Work to complete = When a line below holds the string "docs", show that line.

Entries shown =
■ ■ ■
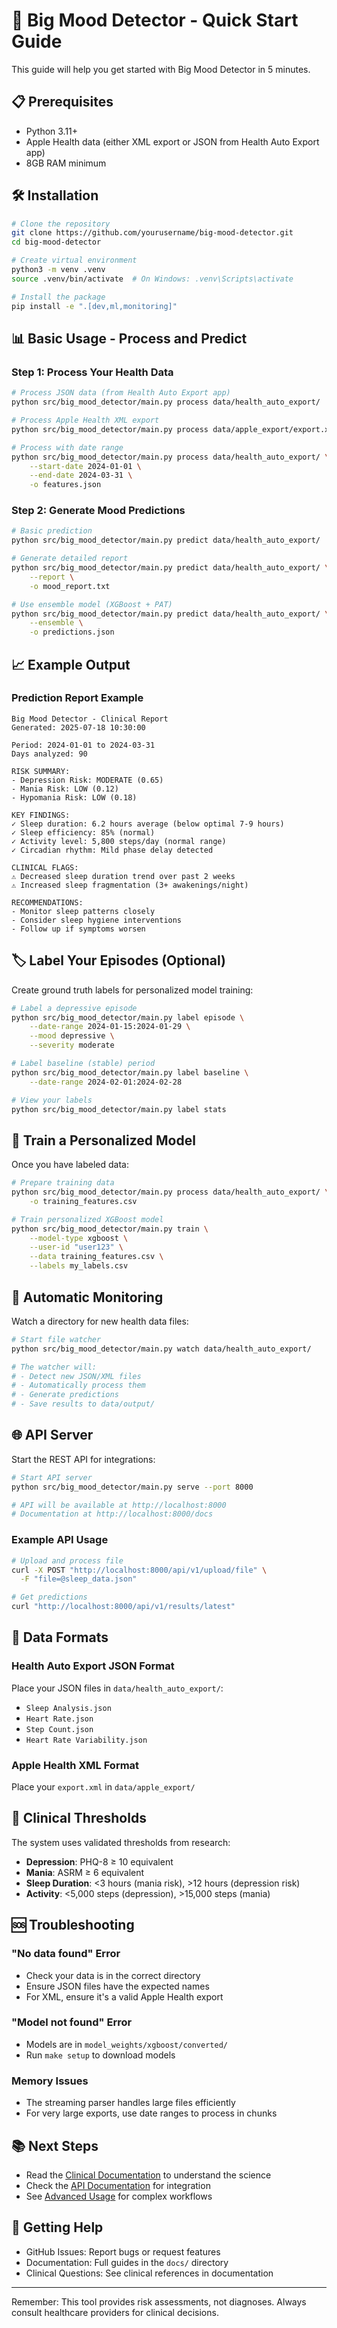 # 🚀 Big Mood Detector - Quick Start Guide

This guide will help you get started with Big Mood Detector in 5 minutes.

## 📋 Prerequisites

- Python 3.11+
- Apple Health data (either XML export or JSON from Health Auto Export app)
- 8GB RAM minimum

## 🛠️ Installation

```bash
# Clone the repository
git clone https://github.com/yourusername/big-mood-detector.git
cd big-mood-detector

# Create virtual environment
python3 -m venv .venv
source .venv/bin/activate  # On Windows: .venv\Scripts\activate

# Install the package
pip install -e ".[dev,ml,monitoring]"
```

## 📊 Basic Usage - Process and Predict

### Step 1: Process Your Health Data

```bash
# Process JSON data (from Health Auto Export app)
python src/big_mood_detector/main.py process data/health_auto_export/

# Process Apple Health XML export
python src/big_mood_detector/main.py process data/apple_export/export.xml

# Process with date range
python src/big_mood_detector/main.py process data/health_auto_export/ \
    --start-date 2024-01-01 \
    --end-date 2024-03-31 \
    -o features.json
```

### Step 2: Generate Mood Predictions

```bash
# Basic prediction
python src/big_mood_detector/main.py predict data/health_auto_export/

# Generate detailed report
python src/big_mood_detector/main.py predict data/health_auto_export/ \
    --report \
    -o mood_report.txt

# Use ensemble model (XGBoost + PAT)
python src/big_mood_detector/main.py predict data/health_auto_export/ \
    --ensemble \
    -o predictions.json
```

## 📈 Example Output

### Prediction Report Example
```
Big Mood Detector - Clinical Report
Generated: 2025-07-18 10:30:00

Period: 2024-01-01 to 2024-03-31
Days analyzed: 90

RISK SUMMARY:
- Depression Risk: MODERATE (0.65)
- Mania Risk: LOW (0.12)
- Hypomania Risk: LOW (0.18)

KEY FINDINGS:
✓ Sleep duration: 6.2 hours average (below optimal 7-9 hours)
✓ Sleep efficiency: 85% (normal)
✓ Activity level: 5,800 steps/day (normal range)
✓ Circadian rhythm: Mild phase delay detected

CLINICAL FLAGS:
⚠️ Decreased sleep duration trend over past 2 weeks
⚠️ Increased sleep fragmentation (3+ awakenings/night)

RECOMMENDATIONS:
- Monitor sleep patterns closely
- Consider sleep hygiene interventions
- Follow up if symptoms worsen
```

## 🏷️ Label Your Episodes (Optional)

Create ground truth labels for personalized model training:

```bash
# Label a depressive episode
python src/big_mood_detector/main.py label episode \
    --date-range 2024-01-15:2024-01-29 \
    --mood depressive \
    --severity moderate

# Label baseline (stable) period
python src/big_mood_detector/main.py label baseline \
    --date-range 2024-02-01:2024-02-28

# View your labels
python src/big_mood_detector/main.py label stats
```

## 🎯 Train a Personalized Model

Once you have labeled data:

```bash
# Prepare training data
python src/big_mood_detector/main.py process data/health_auto_export/ \
    -o training_features.csv

# Train personalized XGBoost model
python src/big_mood_detector/main.py train \
    --model-type xgboost \
    --user-id "user123" \
    --data training_features.csv \
    --labels my_labels.csv
```

## 🔄 Automatic Monitoring

Watch a directory for new health data files:

```bash
# Start file watcher
python src/big_mood_detector/main.py watch data/health_auto_export/

# The watcher will:
# - Detect new JSON/XML files
# - Automatically process them
# - Generate predictions
# - Save results to data/output/
```

## 🌐 API Server

Start the REST API for integrations:

```bash
# Start API server
python src/big_mood_detector/main.py serve --port 8000

# API will be available at http://localhost:8000
# Documentation at http://localhost:8000/docs
```

### Example API Usage

```bash
# Upload and process file
curl -X POST "http://localhost:8000/api/v1/upload/file" \
  -F "file=@sleep_data.json"

# Get predictions
curl "http://localhost:8000/api/v1/results/latest"
```

## 📁 Data Formats

### Health Auto Export JSON Format
Place your JSON files in `data/health_auto_export/`:
- `Sleep Analysis.json`
- `Heart Rate.json`
- `Step Count.json`
- `Heart Rate Variability.json`

### Apple Health XML Format
Place your `export.xml` in `data/apple_export/`

## 🚨 Clinical Thresholds

The system uses validated thresholds from research:
- **Depression**: PHQ-8 ≥ 10 equivalent
- **Mania**: ASRM ≥ 6 equivalent
- **Sleep Duration**: <3 hours (mania risk), >12 hours (depression risk)
- **Activity**: <5,000 steps (depression), >15,000 steps (mania)

## 🆘 Troubleshooting

### "No data found" Error
- Check your data is in the correct directory
- Ensure JSON files have the expected names
- For XML, ensure it's a valid Apple Health export

### "Model not found" Error
- Models are in `model_weights/xgboost/converted/`
- Run `make setup` to download models

### Memory Issues
- The streaming parser handles large files efficiently
- For very large exports, use date ranges to process in chunks

## 📚 Next Steps

- Read the [Clinical Documentation](../clinical/CLINICAL_DOSSIER.md) to understand the science
- Check the [API Documentation](../developer/API_REFERENCE.md) for integration
- See [Advanced Usage](./ADVANCED_USAGE.md) for complex workflows

## 🤝 Getting Help

- GitHub Issues: Report bugs or request features
- Documentation: Full guides in the `docs/` directory
- Clinical Questions: See clinical references in documentation

---

Remember: This tool provides risk assessments, not diagnoses. Always consult healthcare providers for clinical decisions.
■ ■ ■
Answer space =
# Documentation at http://localhost:8000/docs
- Documentation: Full guides in the `docs/` directory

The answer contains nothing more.